_GIVEN INFORMATION_
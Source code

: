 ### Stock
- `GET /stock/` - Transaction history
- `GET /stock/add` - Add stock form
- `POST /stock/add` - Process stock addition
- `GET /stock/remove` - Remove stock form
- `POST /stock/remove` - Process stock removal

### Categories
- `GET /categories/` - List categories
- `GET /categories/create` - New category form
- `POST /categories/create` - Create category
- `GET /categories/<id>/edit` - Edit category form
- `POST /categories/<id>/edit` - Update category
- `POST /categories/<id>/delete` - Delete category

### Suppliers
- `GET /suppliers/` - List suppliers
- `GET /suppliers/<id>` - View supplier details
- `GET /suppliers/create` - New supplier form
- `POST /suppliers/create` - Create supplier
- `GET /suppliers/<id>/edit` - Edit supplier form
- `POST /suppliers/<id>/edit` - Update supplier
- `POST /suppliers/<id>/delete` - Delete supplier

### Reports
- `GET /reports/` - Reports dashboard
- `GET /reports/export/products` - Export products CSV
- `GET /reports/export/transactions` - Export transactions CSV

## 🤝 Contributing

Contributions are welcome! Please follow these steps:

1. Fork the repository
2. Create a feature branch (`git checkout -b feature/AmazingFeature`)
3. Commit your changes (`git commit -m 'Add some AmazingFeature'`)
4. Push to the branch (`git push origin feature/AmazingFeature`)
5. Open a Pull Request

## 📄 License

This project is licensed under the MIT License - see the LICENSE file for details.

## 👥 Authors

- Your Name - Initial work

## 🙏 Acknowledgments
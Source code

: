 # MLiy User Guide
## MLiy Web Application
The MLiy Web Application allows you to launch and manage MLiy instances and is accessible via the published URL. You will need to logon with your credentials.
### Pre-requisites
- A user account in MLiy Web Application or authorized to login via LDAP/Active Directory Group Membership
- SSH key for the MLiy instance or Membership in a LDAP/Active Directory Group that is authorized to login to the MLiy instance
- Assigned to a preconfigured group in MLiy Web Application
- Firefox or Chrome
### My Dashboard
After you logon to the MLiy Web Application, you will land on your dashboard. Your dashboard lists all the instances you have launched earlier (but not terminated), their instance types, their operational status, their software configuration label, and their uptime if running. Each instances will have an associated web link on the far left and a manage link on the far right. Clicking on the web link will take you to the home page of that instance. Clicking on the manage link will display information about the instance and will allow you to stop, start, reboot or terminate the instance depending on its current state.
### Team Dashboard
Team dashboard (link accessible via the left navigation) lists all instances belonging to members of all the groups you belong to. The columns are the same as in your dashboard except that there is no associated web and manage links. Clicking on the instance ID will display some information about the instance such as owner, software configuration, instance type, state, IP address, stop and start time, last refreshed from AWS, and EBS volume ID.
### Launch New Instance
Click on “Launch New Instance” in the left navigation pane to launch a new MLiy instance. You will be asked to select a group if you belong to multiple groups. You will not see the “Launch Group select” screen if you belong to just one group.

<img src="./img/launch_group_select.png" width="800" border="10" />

_WHAT THE TASK REQUIRES_
Only the lines above starting at the one containing "- Create category" and ending at the one containing "- Update supplier", both included, are to be returned, exactly as they read.

_EXERCISE SOLUTION_
- `POST /categories/create` - Create category
- `GET /categories/<id>/edit` - Edit category form
- `POST /categories/<id>/edit` - Update category
- `POST /categories/<id>/delete` - Delete category

### Suppliers
- `GET /suppliers/` - List suppliers
- `GET /suppliers/<id>` - View supplier details
- `GET /suppliers/create` - New supplier form
- `POST /suppliers/create` - Create supplier
- `GET /suppliers/<id>/edit` - Edit supplier form
- `POST /suppliers/<id>/edit` - Update supplier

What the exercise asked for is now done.